Competitive Position and Outlook

In non-invasive BCI technology pathways, China has achieved parity with or even partial leadership over international peers, while the gap in invasive components is rapidly narrowing, according to Wang Changming, a researcher at Capital Medical University.

The year 2026 is widely regarded as the inflection point where future industries shift from strategic layout to concrete implementation. With policy support, industrial investment, and expanding clinical applications, China’s BCI sector appears poised for rapid growth — moving from the “bookshelf to the shelf,” from research papers to commercial products that serve patients.

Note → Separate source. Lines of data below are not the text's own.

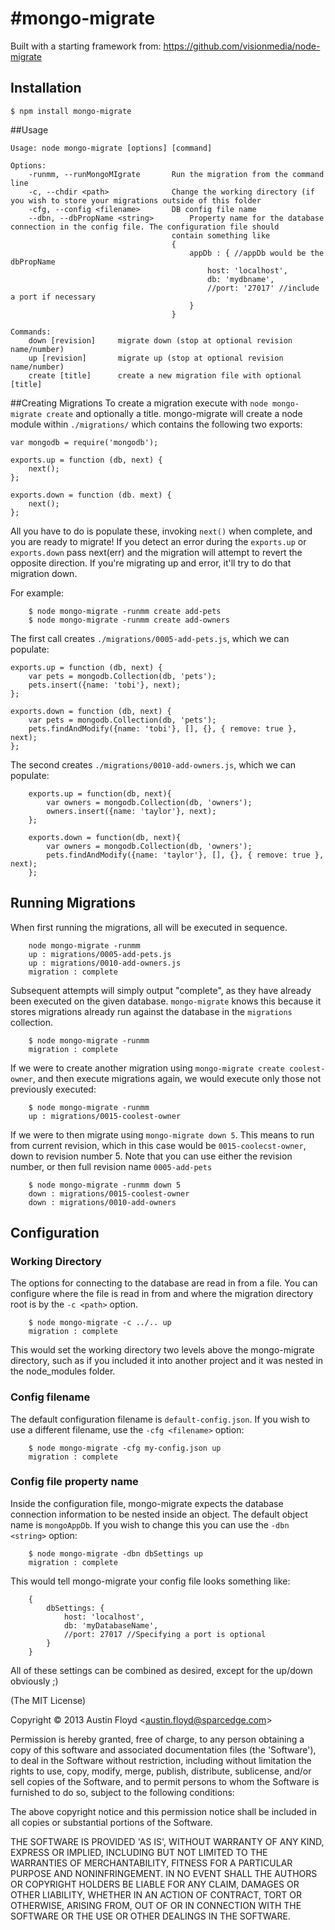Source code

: #mongo-migrate
=============

Built with a starting framework from: https://github.com/visionmedia/node-migrate


## Installation
	$ npm install mongo-migrate
	
##Usage
```
Usage: node mongo-migrate [options] [command]

Options:
	-runmm, --runMongoMIgrate		Run the migration from the command line
	-c, --chdir <path>				Change the working directory (if you wish to store your migrations outside of this folder
	-cfg, --config <filename>		DB config file name
	--dbn, --dbPropName <string>		Property name for the database connection in the config file. The configuration file should 
									contain something like 
									{ 	
										appDb : { //appDb would be the dbPropName
											host: 'localhost', 
											db: 'mydbname',
											//port: '27017' //include a port if necessary
										}
									}
	
Commands:
	down [revision]		migrate down (stop at optional revision name/number)
	up [revision]		migrate up (stop at optional revision name/number)
	create [title]		create a new migration file with optional [title]
```

##Creating Migrations
To create a migration execute with `node mongo-migrate create` and optionally a title. mongo-migrate will create a node module within `./migrations/` which contains the following two exports:
```
var mongodb = require('mongodb');

exports.up = function (db, next) {
	next();
};

exports.down = function (db. mext) {
	next();
};
```

All you have to do is populate these, invoking `next()` when complete, and you are ready to migrate! If you detect an error during the `exports.up` or `exports.down` pass next(err) and the migration will attempt to revert the opposite direction. If you're migrating up and error, it'll try to do that migration down.

For example:

```
	$ node mongo-migrate -runmm create add-pets
	$ node mongo-migrate -runmm create add-owners
```

The first call creates `./migrations/0005-add-pets.js`, which we can populate:
```
exports.up = function (db, next) {
	var pets = mongodb.Collection(db, 'pets');
	pets.insert({name: 'tobi'}, next);
};

exports.down = function (db, next) {
	var pets = mongodb.Collection(db, 'pets');
	pets.findAndModify({name: 'tobi'}, [], {}, { remove: true }, next);
};
```

The second creates `./migrations/0010-add-owners.js`, which we can populate:
```
	exports.up = function(db, next){
		var owners = mongodb.Collection(db, 'owners');
		owners.insert({name: 'taylor'}, next);		
    };

	exports.down = function(db, next){
		var owners = mongodb.Collection(db, 'owners');
		pets.findAndModify({name: 'taylor'}, [], {}, { remove: true }, next);
	};
```

## Running Migrations
When first running the migrations, all will be executed in sequence.

```
	node mongo-migrate -runmm
	up : migrations/0005-add-pets.js
	up : migrations/0010-add-owners.js
	migration : complete
```

Subsequent attempts will simply output "complete", as they have already been executed on the given database. `mongo-migrate` knows this because it stores migrations already run against the database in the `migrations` collection.
```
	$ node mongo-migrate -runmm
	migration : complete
```

If we were to create another migration using `mongo-migrate create coolest-owner`, and then execute migrations again, we would execute only those not previously executed:
```
	$ node mongo-migrate -runmm
	up : migrations/0015-coolest-owner
```

If we were to then migrate using `mongo-migrate down 5`. This means to run from current revision, which in this case would be `0015-coolecst-owner`, down to revision number 5. Note that you can use either the revision number, or then full revision name `0005-add-pets`
```
	$ node mongo-migrate -runmm down 5
	down : migrations/0015-coolest-owner
	down : migrations/0010-add-owners
```

## Configuration
### Working Directory
The options for connecting to the database are read in from a file. You can configure where the file is read in from and where the migration directory root is by the `-c <path>` option.
```
	$ node mongo-migrate -c ../.. up
	migration : complete
```
This would set the working directory two levels above the mongo-migrate directory, such as if you included it into another project and it was nested in the node_modules folder.

### Config filename
The default configuration filename is `default-config.json`. If you wish to use a different filename, use the `-cfg <filename>` option:
```
	$ node mongo-migrate -cfg my-config.json up
	migration : complete
```

### Config file property name
Inside the configuration file, mongo-migrate expects the database connection information to be nested inside an object. The default object name is `mongoAppDb`. If you wish to change this you can use the `-dbn <string>` option:
```
	$ node mongo-migrate -dbn dbSettings up
	migration : complete
```
This would tell mongo-migrate your config file looks something like:
```
	{
		dbSettings: {
			host: 'localhost',
			db: 'myDatabaseName',
			//port: 27017 //Specifying a port is optional
		}
	}
```


All of these settings can be combined as desired, except for the up/down obviously ;)














(The MIT License)

Copyright &copy; 2013 Austin Floyd &lt;austin.floyd@sparcedge.com&gt;

Permission is hereby granted, free of charge, to any person obtaining
a copy of this software and associated documentation files (the
'Software'), to deal in the Software without restriction, including
without limitation the rights to use, copy, modify, merge, publish,
distribute, sublicense, and/or sell copies of the Software, and to
permit persons to whom the Software is furnished to do so, subject to
the following conditions:

The above copyright notice and this permission notice shall be
included in all copies or substantial portions of the Software.

THE SOFTWARE IS PROVIDED 'AS IS', WITHOUT WARRANTY OF ANY KIND,
EXPRESS OR IMPLIED, INCLUDING BUT NOT LIMITED TO THE WARRANTIES OF
MERCHANTABILITY, FITNESS FOR A PARTICULAR PURPOSE AND NONINFRINGEMENT.
IN NO EVENT SHALL THE AUTHORS OR COPYRIGHT HOLDERS BE LIABLE FOR ANY
CLAIM, DAMAGES OR OTHER LIABILITY, WHETHER IN AN ACTION OF CONTRACT,
TORT OR OTHERWISE, ARISING FROM, OUT OF OR IN CONNECTION WITH THE
SOFTWARE OR THE USE OR OTHER DEALINGS IN THE SOFTWARE.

Ming Dong, Vice President of Tianjin University and an NPC member, captured the ethos driving this transformation: “The industrial breakthrough of BCI can be used by and serve people.”

What to Watch For

As China accelerates its BCI ambitions, several developments bear watching: the full deployment timeline for the 100-billion-yuan BCI special fund, the expansion of insurance coverage for BCI-related treatments, and how China’s invasive BCI capabilities compare to global competitors like Neuralink. The establishment of international standards at ISO/IEC, where China is playing an increasingly active role, will also shape the competitive landscape in the years ahead.